Courage In Many Guises

One of the works friends thrust at me lately has been Margaret S. Creighton's "The Colors of Change: Gettysburg's Forgotten History", a work which has angered and and upset some readers. But only because these readers have not yet accepted the fullness of the Gettysburg event. Professor Creighton has undertaken in her book--an extremely smooth read, and hard to put down--to tell the story of many of the people who were caught up in the battle, but whose contributions have been lost, forgotten, or twisted and scorned to this day.
Some of these people were Union soldiers--to be specific, the men of the largely German Eleventh Corps of the Army of the Potomac. This Corps, attacked with fierce brilliance by Stonewall Jackson at the Battle of Chancellorsville, ran. It seemed the rational thing to do at the time. And it no doubt was, so total was Jackson's surprise. But the Eleventh, to this day, has not lived down Chancellorsville. That the men became unjustly known as a corps of cowards was hard for them and their leaders, Oliver Otis Howard and Carl Schurz among them, to bear. Howard and Schurz were both men of high principle and great personal courage who could not stand each other. Both were also on the feckless side as generals. These personal factors did not make the situation of the Eleventh any better or more secure. One of the factors in this slur that seemed never to end was nativism. The men were Germans, foreigners. So they were disliked, considered cowards, dismissed. The scorned groups and their languages may change; the heart of humanity seems to remain the same forever. That we have learned nothing after millennia does not speak well for us.
Other "outsider groups" at Gettysburg included black men and women who lived in or near the town, and whose situation was uniquely precarious. Some were escaped slaves who had come via the Underground Railroad or by other means. Others were freemen, born in Pennsylvania, and sometimes the owners of farms, land, or businesses. None were safe. Their individual reactions ranged from fleeing to hiding, to fighting against Lee's troops if they had the chance. If they were caught, they might be killed or raped, or kidnapped and sent South to areas where slavery still held sway. It did not matter whether they had ever been slaves or not; they were now.
Black women were in the worst of all possible situations. That is because they suffered from both the social strictures against Blacks and those against women.
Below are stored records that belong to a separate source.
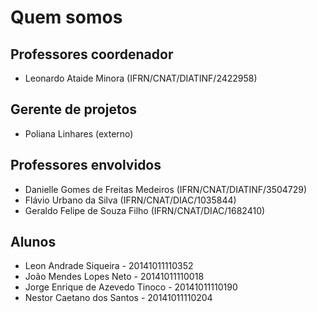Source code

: # [](#title) Quem somos

## [](#header-2) Professores coordenador

- Leonardo Ataide Minora (IFRN/CNAT/DIATINF/2422958)


## [](#header-2) Gerente de projetos

- Poliana Linhares (externo)

## [](#header-2) Professores envolvidos

- Danielle Gomes de Freitas Medeiros (IFRN/CNAT/DIATINF/3504729)
- Flávio Urbano da Silva (IFRN/CNAT/DIAC/1035844)
- Geraldo Felipe de Souza Filho (IFRN/CNAT/DIAC/1682410)


## [](#header-2) Alunos

- Leon Andrade Siqueira - 20141011110352
- João Mendes Lopes Neto - 20141011110018
- Jorge Enrique de Azevedo Tinoco - 20141011110190
- Nestor Caetano dos Santos - 20141011110204
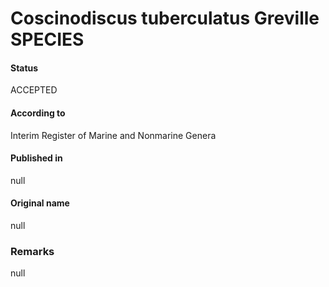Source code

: Coscinodiscus tuberculatus Greville SPECIES
=======

#### Status
ACCEPTED

#### According to
Interim Register of Marine and Nonmarine Genera

#### Published in
null

#### Original name
null

### Remarks
null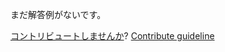 
まだ解答例がないです。

[コントリビュートしませんか](https://github.com/BFEdev/BFE.dev-solutions/blob/main/question/difference-between-no-cache-and-no-store_ja.md)?  [Contribute guideline](https://github.com/BFEdev/BFE.dev-solutions#how-to-contribute)
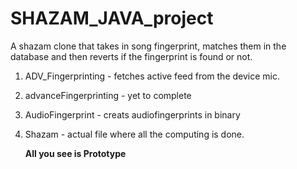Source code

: # SHAZAM_JAVA_project
A shazam clone that takes in song fingerprint, matches them in the database and then reverts if the fingerprint is found or not.

1. ADV_Fingerprinting - fetches active feed from the device mic.
2. advanceFingerprinting - yet to complete
3. AudioFingerprint - creats audiofingerprints in binary
4. Shazam - actual file where all the computing is done.

   **All you see is Prototype**
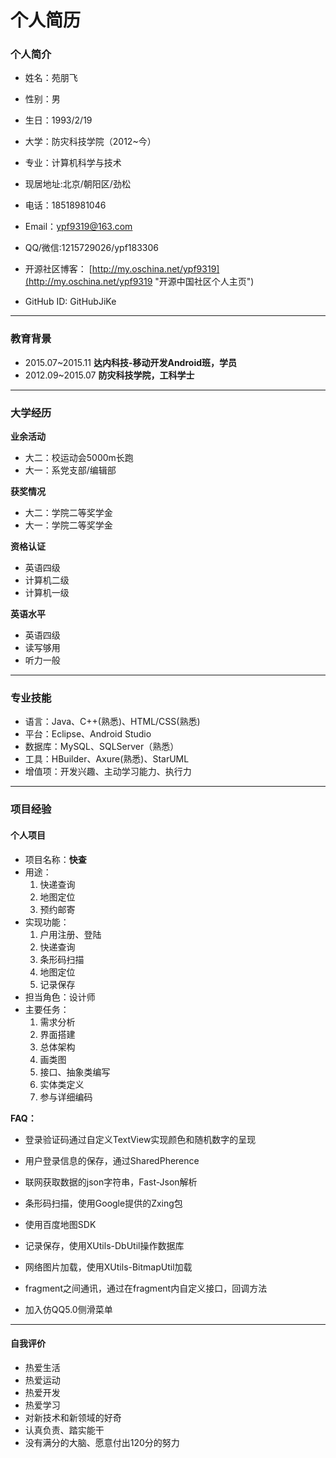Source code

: # 个人简历  #

### 个人简介 ###

* 姓名：苑朋飞

* 性别：男

* 生日：1993/2/19

* 大学：防灾科技学院（2012~今） 

* 专业：计算机科学与技术 

* 现居地址:北京/朝阳区/劲松 

* 电话：18518981046 

* Email：ypf9319@163.com 

* QQ/微信:1215729026/ypf183306

* 开源社区博客： [http://my.oschina.net/ypf9319](http://my.oschina.net/ypf9319 "开源中国社区个人主页")
* GitHub ID: GitHubJiKe

****

### 教育背景 ###


* 2015.07~2015.11 **达内科技-移动开发Android班，学员**
* 2012.09~2015.07 **防灾科技学院，工科学士**

----------
### 大学经历 ###

**业余活动**

* 大二：校运动会5000m长跑
* 大一：系党支部/编辑部

**获奖情况**

* 大二：学院二等奖学金
* 大一：学院二等奖学金

**资格认证**

* 英语四级
* 计算机二级
* 计算机一级

**英语水平**

* 英语四级
* 读写够用
* 听力一般

****

### 专业技能 ###

* 语言：Java、C++(熟悉)、HTML/CSS(熟悉)
* 平台：Eclipse、Android Studio
* 数据库：MySQL、SQLServer（熟悉）
* 工具：HBuilder、Axure(熟悉)、StarUML
* 增值项：开发兴趣、主动学习能力、执行力

****

### 项目经验 ###

#### 个人项目 ####

* 项目名称：**快查**
* 用途：
	1. 快递查询
	2. 地图定位
	3. 预约邮寄
* 实现功能：
	1. 户用注册、登陆
	2. 快递查询
	3. 条形码扫描
	4. 地图定位
	5. 记录保存
* 担当角色：设计师
* 主要任务：
	1. 需求分析
	2. 界面搭建
	3. 总体架构
	4. 画类图
	5. 接口、抽象类编写
	6. 实体类定义
	7. 参与详细编码

**FAQ：**

* 登录验证码通过自定义TextView实现颜色和随机数字的呈现

* 用户登录信息的保存，通过SharedPherence

* 联网获取数据的json字符串，Fast-Json解析

* 条形码扫描，使用Google提供的Zxing包

* 使用百度地图SDK

* 记录保存，使用XUtils-DbUtil操作数据库

* 网络图片加载，使用XUtils-BitmapUtil加载

* fragment之间通讯，通过在fragment内自定义接口，回调方法
* 加入仿QQ5.0侧滑菜单

****


#### 自我评价 ####

* 热爱生活
* 热爱运动
* 热爱开发
* 热爱学习
* 对新技术和新领域的好奇
* 认真负责、踏实能干
* 没有满分的大脑、愿意付出120分的努力









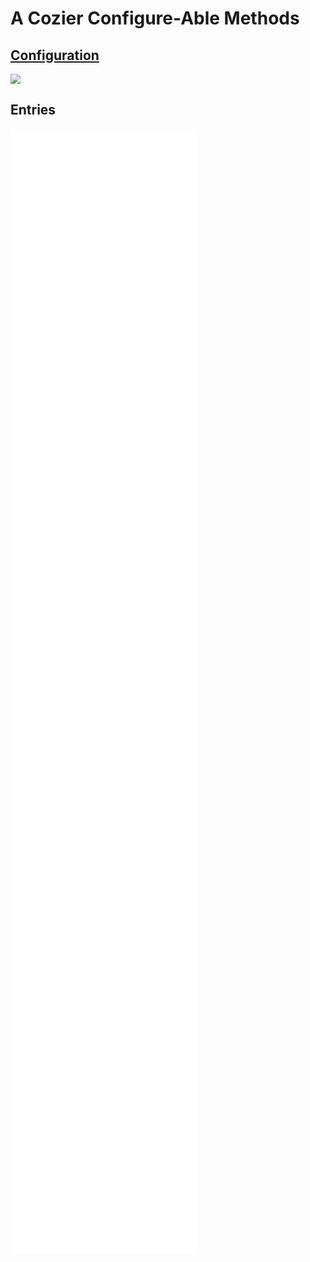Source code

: # A Cozier Configure-Able Methods
## [Configuration](07_A%20Cozier%20Configure-ability_canvas.canvas)
![](07_A%20Cozier%20Configure-ability_canvas.canvas)
## Entries
![](07_entries/07.00_Intro.md)
![](07_entries/07.01_Background.md)
![](07_entries/07.02.00_Cozy_Intentions.md)
![](07_entries/07.02.01_Manifesting_intentions.md)
![](07_entries/07.02.02_Installing_Intentions.md)
![](07_entries/07.03.00_En-crip-ing_cozy_time.md)
![](07_entries/07.03.01_en-crip-ing_time.md)
![](07_entries/07.03.02_En-Crip-ing_HeadBody.md)
![](07_entries/07.03.03_En-crip-ing_kinship.md)
![](07_entries/07.03.04_En-crip-ing_academic_docs.md)
![](07_entries/07.04_Futures_x_Desires.md)
![](07_entries/pandoc_order.md)
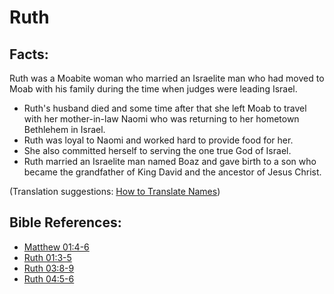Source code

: # Ruth #

## Facts: ##

Ruth was a Moabite woman who married an Israelite man who had moved to Moab with his family during the time when judges were leading Israel.

* Ruth's husband died and some time after that she left Moab to travel with her mother-in-law Naomi who was returning to her hometown Bethlehem in Israel.
* Ruth was loyal to Naomi and worked hard to provide food for her.
* She also committed herself to serving the one true God of Israel.
* Ruth married an Israelite man named Boaz and gave birth to a son who became the grandfather of King David and the ancestor of Jesus Christ.

(Translation suggestions: [How to Translate Names](en/ta-vol1/translate/man/translate-names))



## Bible References: ##

* [Matthew 01:4-6](en/tn/mat/help/01/04)
* [Ruth 01:3-5](en/tn/rut/help/01/03)
* [Ruth 03:8-9](en/tn/rut/help/03/08)
* [Ruth 04:5-6](en/tn/rut/help/04/05)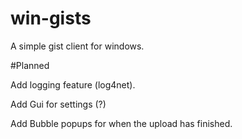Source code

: win-gists
=========

A simple gist client for windows. 

#Planned

Add logging feature (log4net).

Add Gui for settings (?)

Add Bubble popups for when the upload has finished. 

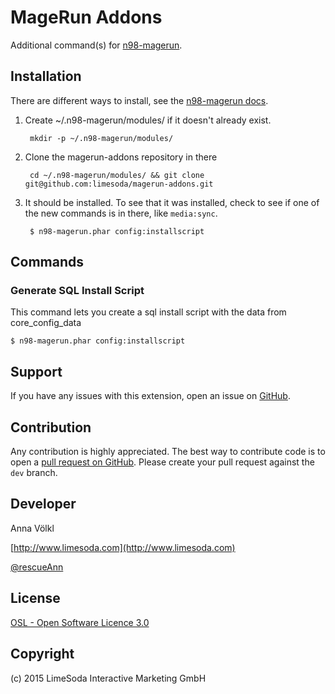 MageRun Addons
==============

Additional command(s) for [n98-magerun](https://github.com/netz98/n98-magerun).

Installation
------------
There are different ways to install, see the [n98-magerun docs](http://magerun.net/introducting-the-new-n98-magerun-module-system/).

1. Create ~/.n98-magerun/modules/ if it doesn't already exist.

        mkdir -p ~/.n98-magerun/modules/

2. Clone the magerun-addons repository in there

        cd ~/.n98-magerun/modules/ && git clone git@github.com:limesoda/magerun-addons.git

3. It should be installed. To see that it was installed, check to see if one of the new commands is in there, like `media:sync`.

        $ n98-magerun.phar config:installscript

Commands
--------

### Generate SQL Install Script ###

This command lets you create a sql install script with the data from core_config_data

    $ n98-magerun.phar config:installscript

Support
-------
If you have any issues with this extension, open an issue on
[GitHub](https://github.com/LimeSoda/mageerun-addons/issues).

Contribution
------------
Any contribution is highly appreciated. The best way to contribute code is to open a [pull request on GitHub](https://help.github.com/articles/using-pull-requests). Please create your pull request against the `dev` branch.

Developer
---------
Anna Völkl

[http://www.limesoda.com](http://www.limesoda.com)  

[@rescueAnn](https://twitter.com/rescueAnn)

License
-------
[OSL - Open Software Licence 3.0](http://opensource.org/licenses/osl-3.0.php)

Copyright
---------
(c) 2015 LimeSoda Interactive Marketing GmbH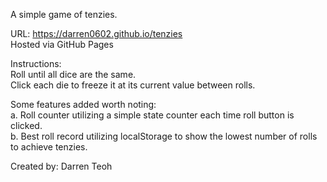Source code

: A simple game of tenzies.

URL: https://darren0602.github.io/tenzies  
Hosted via GitHub Pages

Instructions:  
Roll until all dice are the same.  
Click each die to freeze it at its current value between rolls.

Some features added worth noting:  
a. Roll counter utilizing a simple state counter each time roll button is clicked.  
b. Best roll record utilizing localStorage to show the lowest number of rolls to achieve tenzies.

Created by: Darren Teoh
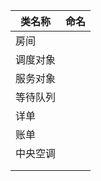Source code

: | 类名称   | 命名 |
| -------- | ---- |
| 房间     |      |
| 调度对象 |      |
| 服务对象 |      |
| 等待队列 |      |
| 详单     |      |
| 账单     |      |
| 中央空调 |      |
|          |      |
|          |      |

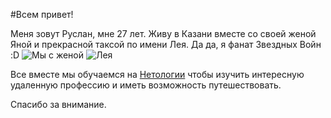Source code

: #Всем привет!

Меня зовут Руслан, мне 27 лет. Живу в Казани вместе со своей женой Яной и прекрасной таксой по имени Лея. Да да, я фанат Звездных Войн :D
![Мы с женой](https://drive.google.com/file/d/1J6eGvOMIcPyRfVthzVuKegSYusx7geNY/view?usp=sharing)
![Лея](https://drive.google.com/file/d/1ENhfN8u0tMJFs7VIwHRxV6unZWPRgJ_j/view?usp=sharing)

Все вместе мы обучаемся на [Нетологии](https://netology.ru/) чтобы изучить интересную удаленную профессию и иметь возможность путешествовать.

Спасибо за внимание.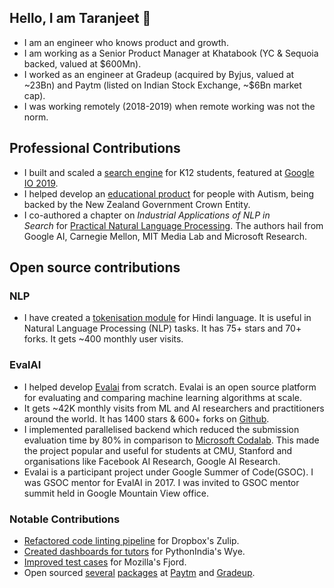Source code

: ## Hello, I am Taranjeet 👋

- I am an engineer who knows product and growth.
- I am working as a Senior Product Manager at Khatabook (YC & Sequoia backed, valued at $600Mn).
- I worked as an engineer at Gradeup (acquired by Byjus, valued at ~23Bn) and Paytm (listed on Indian Stock Exchange, ~$6Bn market cap).
- I was working remotely (2018-2019) when remote working was not the norm.

## Professional Contributions

- I built and scaled a [search engine](https://www.facebook.com/watch/?v=883796972040441) for K12 students, featured at [Google IO 2019](https://www.asianage.com/technology/in-other-news/090519/google-io-2019-featured-two-indian-companies-for-excellent-use-of-machine-learning.html).
- I helped develop an [educational product](https://www.talkwithmeapp.com/) for people with Autism, being backed by the New Zealand Government Crown Entity.
- I co-authored a chapter on *Industrial Applications of NLP in Search* for [Practical Natural Language Processing](https://www.amazon.in/Practical-Natural-Language-Processing-Comprehensive/dp/9385889184/). The authors hail from Google AI, Carnegie Mellon, MIT Media Lab and Microsoft Research.

## Open source contributions

### NLP

- I have created a [tokenisation module](https://github.com/taranjeet/hindi-tokenizer) for Hindi language. It is useful in Natural Language Processing (NLP) tasks. It has 75+ stars and 70+ forks. It gets ~400 monthly user visits.

### EvalAI

- I helped develop [Evalai](https://eval.ai/) from scratch. Evalai is an open source platform for evaluating and comparing machine learning algorithms at scale.
- It gets ~42K monthly visits from ML and AI researchers and practitioners around the world. It has 1400 stars & 600+ forks on [Github](https://github.com/Cloud-CV/EvalAI).
- I implemented parallelised backend which reduced the submission evaluation time by 80% in comparison to [Microsoft Codalab](https://www.microsoft.com/en-us/research/project/codalab/). This made the project popular and useful for students at CMU, Stanford and organisations like Facebook AI Research, Google AI Research.
- Evalai is a participant project under Google Summer of Code(GSOC). I was GSOC mentor for EvalAI in 2017. I was invited to GSOC mentor summit held in Google Mountain View office.

### Notable Contributions

- [Refactored code linting pipeline](https://github.com/zulip/zulip/commits?author=taranjeet) for Dropbox's Zulip.
- [Created dashboards for tutors](https://github.com/pythonindia/wye/commits?author=taranjeet) for PythonIndia's Wye.
- [Improved test cases](https://github.com/mozilla/fjord/commits?author=taranjeet) for Mozilla's Fjord.
- Open sourced [several](https://github.com/paytm/django-supermigrate/commits?author=taranjeet) [packages](https://github.com/paytm/django-paytm-oauth/commits?author=taranjeet) at [Paytm](https://github.com/paytm/dj-j-ka-bachcha-field/commits?author=taranjeet) and [Gradeup](https://github.com/gradeup/youknowwho-gui/commits?author=taranjeet).

<!--
**taranjeet/taranjeet** is a ✨ _special_ ✨ repository because its `README.md` (this file) appears on your GitHub profile.

Here are some ideas to get you started:

- 🔭 I’m currently working on ...
- 🌱 I’m currently learning ...
- 👯 I’m looking to collaborate on ...
- 🤔 I’m looking for help with ...
- 💬 Ask me about ...
- 📫 How to reach me: ...
- 😄 Pronouns: ...
- ⚡ Fun fact: ...
-->
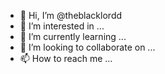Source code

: - 👋 Hi, I’m @theblacklordd
- 👀 I’m interested in ...
- 🌱 I’m currently learning ...
- 💞️ I’m looking to collaborate on ...
- 📫 How to reach me ...

<!---
theblacklordd/theblacklordd is a ✨ special ✨ repository because its `README.md` (this file) appears on your GitHub profile.
You can click the Preview link to take a look at your changes.
--->
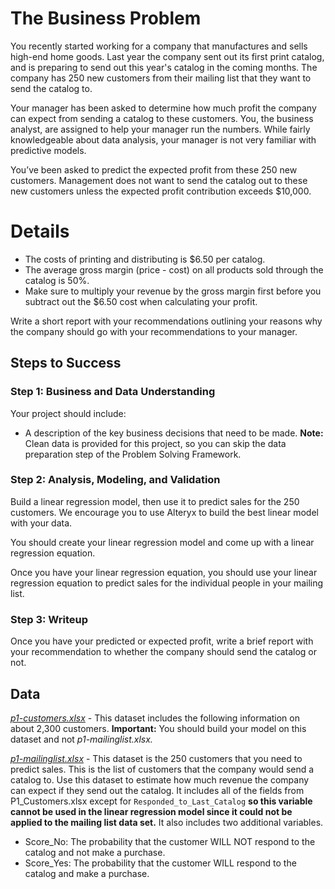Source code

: # The Business Problem #
You recently started working for a company that manufactures and sells high-end home goods. Last year the company sent out its first print catalog, and is preparing to send out this year's catalog in the coming months. The company has 250 new customers from their mailing list that they want to send the catalog to.

Your manager has been asked to determine how much profit the company can expect from sending a catalog to these customers. You, the business analyst, are assigned to help your manager run the numbers. While fairly knowledgeable about data analysis, your manager is not very familiar with predictive models.

You’ve been asked to predict the expected profit from these 250 new customers. Management does not want to send the catalog out to these new customers unless the expected profit contribution exceeds $10,000.

# Details #
  * The costs of printing and distributing is $6.50 per catalog.
  * The average gross margin (price - cost) on all products sold through the catalog is 50%.
  * Make sure to multiply your revenue by the gross margin first before you subtract out the $6.50 cost when calculating your profit.

Write a short report with your recommendations outlining your reasons why the company should go with your recommendations to your manager.

## Steps to Success ##

### Step 1: Business and Data Understanding ###
Your project should include:

  * A description of the key business decisions that need to be made.
**Note:** Clean data is provided for this project, so you can skip the data preparation step of the Problem Solving Framework.

### Step 2: Analysis, Modeling, and Validation ###
Build a linear regression model, then use it to predict sales for the 250 customers. We encourage you to use Alteryx to build the best linear model with your data.

You should create your linear regression model and come up with a linear regression equation.

Once you have your linear regression equation, you should use your linear regression equation to predict sales for the individual people in your mailing list.

### Step 3: Writeup ###
Once you have your predicted or expected profit, write a brief report with your recommendation to whether the company should send the catalog or not.

## Data ##

[*p1-customers.xlsx*](https://github.com/AntoniosFl/Predictive-Analytics-for-Business-Nanodegree/blob/main/predicting-catalog-demand/p1-customers.xlsx) - This dataset includes the following information on about 2,300 customers.
**Important:** You should build your model on this dataset and not *p1-mailinglist.xlsx.*

[*p1-mailinglist.xlsx*](https://github.com/AntoniosFl/Predictive-Analytics-for-Business-Nanodegree/blob/main/predicting-catalog-demand/p1-mailinglist.xlsx) - This dataset is the 250 customers that you need to predict sales. This is the list of customers that the company would send a catalog to. Use this dataset to estimate how much revenue the company can expect if they send out the catalog. It includes all of the fields from P1_Customers.xlsx except for `Responded_to_Last_Catalog` **so this variable cannot be used in the linear regression model since it could not be applied to the mailing list data set.** It also includes two additional variables.

  * Score_No: The probability that the customer WILL NOT respond to the catalog and not make a purchase.
  * Score_Yes: The probability that the customer WILL respond to the catalog and make a purchase.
But white women, too, were in a situation in which they were in constant danger--young Jennie Wade, for example, was killed on the first day of the battle while baking bread, and while her sister Georgia Wade McClellan lay nearby in labor. And, no matter how the women acted or reacted, whether they were white or black, whether they survived or not, they literally could not win in the court of their neighbors' public opinion. Ms. Wade herself soon was believed to be "no better than she should be," and her sister Georgia spent the rest of her life trying to vindicate her dead sister's reputation.
Were women patriotic, or did they collaborate with the enemy? Was their work of nursing and preserving important or not? (In the case of the second question, the implied answer was often "no.")
I'd suggest you read this entire book. It will not make you happy; but it may in some small way make you determined that humanity will do better next time.
I plan to feature some stories from Creighton's book from time to time, if only to remind you to look the book up and read it.